Mentre a Berlino si celebra il venticinquesimo anniversario della caduta del muro e si accendono luci bianche sul perimetro dove sorgeva, si può contribuire alle celebrazioni riflettendo con una narrazione musicale e storica, meno di comodo e sicuramente non allineata. Nonostante non faccia parte della storiografìa ufficiale, anche il rock fu arruolato durante la guerra fredda tra i due blocchi. Proprio la città di Berlino fu un terreno di scontro sonoro molto acceso che, ancora oggi, marca una divisione tra diversi modi di concepire il mondo.

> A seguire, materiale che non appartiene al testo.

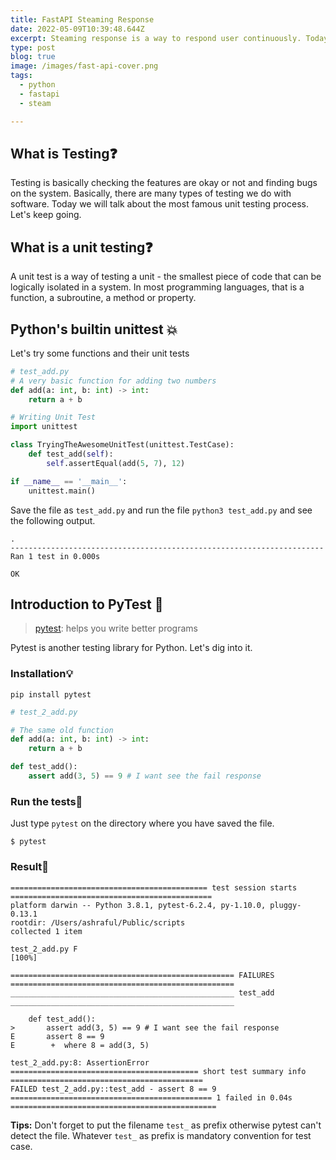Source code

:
 ```yaml
---
title: FastAPI Steaming Response
date: 2022-05-09T10:39:48.644Z
excerpt: Steaming response is a way to respond user continuously. Today we will learn how to properly use the steaming response.
type: post
blog: true
image: /images/fast-api-cover.png
tags:
  - python
  - fastapi
  - steam

---
```

## What is Testing:question:
Testing is basically checking the features are okay or not and finding bugs on the system. Basically, there are many types of testing we do with software. Today we will talk about the most famous unit testing process. Let's keep going.

## What is a unit testing:question:
A unit test is a way of testing a unit - the smallest piece of code that can be logically isolated in a system. In most programming languages, that is a function, a subroutine, a method or property.

## Python's builtin unittest :boom:
Let's try some functions and their unit tests
```python
# test_add.py
# A very basic function for adding two numbers
def add(a: int, b: int) -> int:
    return a + b

# Writing Unit Test
import unittest

class TryingTheAwesomeUnitTest(unittest.TestCase):
    def test_add(self):
        self.assertEqual(add(5, 7), 12)

if __name__ == '__main__':
    unittest.main()
```

Save the file as `test_add.py` and run the file `python3 test_add.py` and see the following output.
```
.
----------------------------------------------------------------------
Ran 1 test in 0.000s

OK
```

## Introduction to PyTest :rocket:
> [pytest](https://docs.pytest.org/): helps you write better programs

Pytest is another testing library for Python. Let's dig into it.

### Installation:bulb:
```
pip install pytest
```

```python
# test_2_add.py

# The same old function
def add(a: int, b: int) -> int:
    return a + b

def test_add():
    assert add(3, 5) == 9 # I want see the fail response
```

### Run the tests:bug:
Just type `pytest` on the directory where you have saved the file.
```
$ pytest
```

### Result:see_no_evil:
```
============================================ test session starts =============================================
platform darwin -- Python 3.8.1, pytest-6.2.4, py-1.10.0, pluggy-0.13.1
rootdir: /Users/ashraful/Public/scripts
collected 1 item

test_2_add.py F                                                                                        [100%]

================================================== FAILURES ==================================================
__________________________________________________ test_add __________________________________________________

    def test_add():
>       assert add(3, 5) == 9 # I want see the fail response
E       assert 8 == 9
E        +  where 8 = add(3, 5)

test_2_add.py:8: AssertionError
========================================== short test summary info ===========================================
FAILED test_2_add.py::test_add - assert 8 == 9
============================================= 1 failed in 0.04s ==============================================
```

**Tips:** Don't forget to put the filename `test_` as prefix otherwise pytest can't detect the file. Whatever `test_` as prefix is mandatory convention for test case.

L’apparato politico stigmatizzava il Rock ‘n’ Roll per sonorità e contenuti nonostante questo fosse molto apprezzato a livello popolare: la Libera Gioventù Tedesca (l’organizzazione giovanile nazionale) cercava infatti di portare avanti una politica di avvicinamento e di apertura nei confronti della musica rock. Rispetto alla vulgata del “grigiore ottuso”, nella Germania est degli anni sessanta erano attive centinaia di band rock, twist e beat come gli Sputniks e il Theo Schumann Combo che, come qualsiasi band italiana dell’epoca coverizzavano i Beatles: la casa discografica di Stato, la Amiga Plattenlabel, oltre a musica classica e folk di propaganda, pubblicò infatti anche dischi di giovani band orientate a generi anglosassoni. Ci fu persino il tentativo di inventare un ballo, “il Lipsi”, per contrastare (con movenze meno provocanti) l’egemonìa del ballo rock. È buffo constatare che si fa un gran parlare della “censura” nella Germania est anche dall’Italia in cui lacommissione di ascolto vigilava sui testi delle canzoni pop-rock limitandone la diffusione su radio e televisione.

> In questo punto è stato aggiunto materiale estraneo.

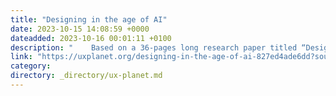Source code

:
 ```yaml
---
title: "Designing in the age of AI"
date: 2023-10-15 14:08:59 +0000
dateadded: 2023-10-16 00:01:11 +0100
description: "    Based on a 36-pages long research paper titled “Design in the age of Artificial Intelligence”; designing problem solving loops not…  Continue reading on UX Planet »  "
link: "https://uxplanet.org/designing-in-the-age-of-ai-827ed4ade6dd?source=rss----819cc2aaeee0---4"
category:
directory: _directory/ux-planet.md
---
```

Negli anni settanta al di là del muro nacquero inoltre diversi gruppi musicali tra cui anarchici e punk che, con le loro canzoni, criticavano la politica del Governo. La grande truffa del rock n’ roll che in Occidente aveva creato i Sex Pistols come prodotto per la ribellione giovanile e che in holidays in the sun aspettavano la “Communist call” davanti al filo spinato del muro, aveva i suoi epigoni nei Sandow orientali. Una scena vivace, mal tollerata dalla polizia segreta, che esprimeva un dissenso generazionale. Il fascino del sogno americano che nel rock era declinato in un trasgressivo sesso, droga e Rock ‘n’ roll non lasciò indifferenti i giovani della Repubblica Democratica Tedesca, ma li aiutò ad acutizzare il risentimento verso l’apparato repressivo, scolastico e politico del proprio Paese.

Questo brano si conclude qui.